What is needed: Copy out all lines bearing the word "NUMERO" from the listing below.

Exercise data:
════════════════════

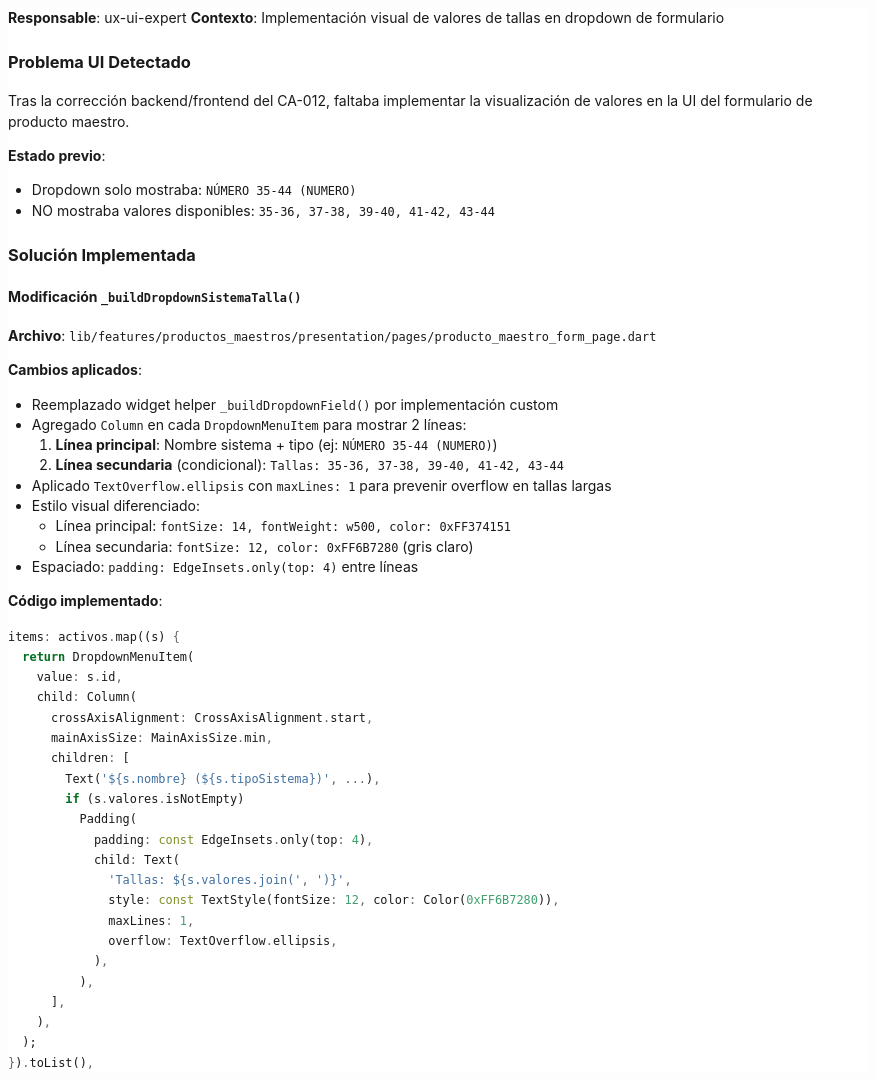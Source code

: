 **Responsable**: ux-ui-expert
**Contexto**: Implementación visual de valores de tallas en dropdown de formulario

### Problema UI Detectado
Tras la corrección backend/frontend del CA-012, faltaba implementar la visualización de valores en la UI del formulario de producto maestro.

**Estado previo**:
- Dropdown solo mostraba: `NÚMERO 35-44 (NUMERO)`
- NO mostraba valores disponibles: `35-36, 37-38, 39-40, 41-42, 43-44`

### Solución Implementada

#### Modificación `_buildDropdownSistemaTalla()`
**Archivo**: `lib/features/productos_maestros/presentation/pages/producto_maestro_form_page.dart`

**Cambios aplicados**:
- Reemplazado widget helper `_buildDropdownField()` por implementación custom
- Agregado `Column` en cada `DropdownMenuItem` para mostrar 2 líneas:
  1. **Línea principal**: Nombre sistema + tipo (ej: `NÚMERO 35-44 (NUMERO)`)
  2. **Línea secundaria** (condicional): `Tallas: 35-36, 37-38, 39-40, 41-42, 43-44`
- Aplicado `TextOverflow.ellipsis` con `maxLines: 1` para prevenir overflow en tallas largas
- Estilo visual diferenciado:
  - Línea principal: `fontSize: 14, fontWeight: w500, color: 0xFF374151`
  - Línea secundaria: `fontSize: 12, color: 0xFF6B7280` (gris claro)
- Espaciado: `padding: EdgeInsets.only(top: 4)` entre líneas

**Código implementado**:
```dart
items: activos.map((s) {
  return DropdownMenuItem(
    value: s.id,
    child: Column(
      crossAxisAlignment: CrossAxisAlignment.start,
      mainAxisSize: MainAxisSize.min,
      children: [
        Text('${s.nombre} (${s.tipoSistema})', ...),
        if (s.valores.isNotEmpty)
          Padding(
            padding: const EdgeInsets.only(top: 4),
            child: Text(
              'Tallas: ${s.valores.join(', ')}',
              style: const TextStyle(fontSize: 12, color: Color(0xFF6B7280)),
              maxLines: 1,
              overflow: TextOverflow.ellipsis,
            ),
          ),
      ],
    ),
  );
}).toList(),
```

════════════════════

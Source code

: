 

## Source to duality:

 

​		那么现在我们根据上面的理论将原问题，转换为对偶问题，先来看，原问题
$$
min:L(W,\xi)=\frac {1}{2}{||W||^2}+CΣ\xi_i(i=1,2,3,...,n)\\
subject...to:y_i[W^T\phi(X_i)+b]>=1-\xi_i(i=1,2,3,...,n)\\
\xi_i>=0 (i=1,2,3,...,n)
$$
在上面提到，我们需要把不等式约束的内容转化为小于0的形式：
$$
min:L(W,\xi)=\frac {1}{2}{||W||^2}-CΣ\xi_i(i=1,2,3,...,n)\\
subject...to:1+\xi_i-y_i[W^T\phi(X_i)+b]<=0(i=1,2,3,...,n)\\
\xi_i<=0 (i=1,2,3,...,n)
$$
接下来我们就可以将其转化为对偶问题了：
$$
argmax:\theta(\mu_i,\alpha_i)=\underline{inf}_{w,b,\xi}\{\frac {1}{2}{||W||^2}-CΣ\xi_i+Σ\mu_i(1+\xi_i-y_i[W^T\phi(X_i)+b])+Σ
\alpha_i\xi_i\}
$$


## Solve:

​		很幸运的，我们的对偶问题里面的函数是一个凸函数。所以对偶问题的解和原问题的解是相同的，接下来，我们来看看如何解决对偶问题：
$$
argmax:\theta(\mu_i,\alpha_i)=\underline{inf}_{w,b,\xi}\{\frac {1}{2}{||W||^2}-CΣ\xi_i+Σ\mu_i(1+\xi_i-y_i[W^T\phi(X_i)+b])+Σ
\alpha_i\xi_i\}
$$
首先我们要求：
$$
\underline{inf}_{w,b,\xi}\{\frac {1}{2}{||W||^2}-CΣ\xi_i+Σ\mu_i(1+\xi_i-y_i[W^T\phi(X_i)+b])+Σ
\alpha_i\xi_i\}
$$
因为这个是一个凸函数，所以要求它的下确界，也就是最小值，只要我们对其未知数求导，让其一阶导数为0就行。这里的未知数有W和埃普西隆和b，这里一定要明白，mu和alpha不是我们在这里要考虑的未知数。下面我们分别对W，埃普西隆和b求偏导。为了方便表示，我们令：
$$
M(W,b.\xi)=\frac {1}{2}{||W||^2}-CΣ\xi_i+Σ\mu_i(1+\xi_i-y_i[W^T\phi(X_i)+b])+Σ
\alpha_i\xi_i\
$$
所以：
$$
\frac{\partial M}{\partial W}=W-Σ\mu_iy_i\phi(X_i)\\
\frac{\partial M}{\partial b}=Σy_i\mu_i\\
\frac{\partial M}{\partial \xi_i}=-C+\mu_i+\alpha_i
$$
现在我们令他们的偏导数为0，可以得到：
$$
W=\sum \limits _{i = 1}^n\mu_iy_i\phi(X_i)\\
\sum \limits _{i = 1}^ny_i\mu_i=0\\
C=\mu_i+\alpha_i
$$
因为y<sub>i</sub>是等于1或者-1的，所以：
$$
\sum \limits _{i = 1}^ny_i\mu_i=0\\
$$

════════════════════

Answer space:
- Dropdown solo mostraba: `NÚMERO 35-44 (NUMERO)`
  1. **Línea principal**: Nombre sistema + tipo (ej: `NÚMERO 35-44 (NUMERO)`)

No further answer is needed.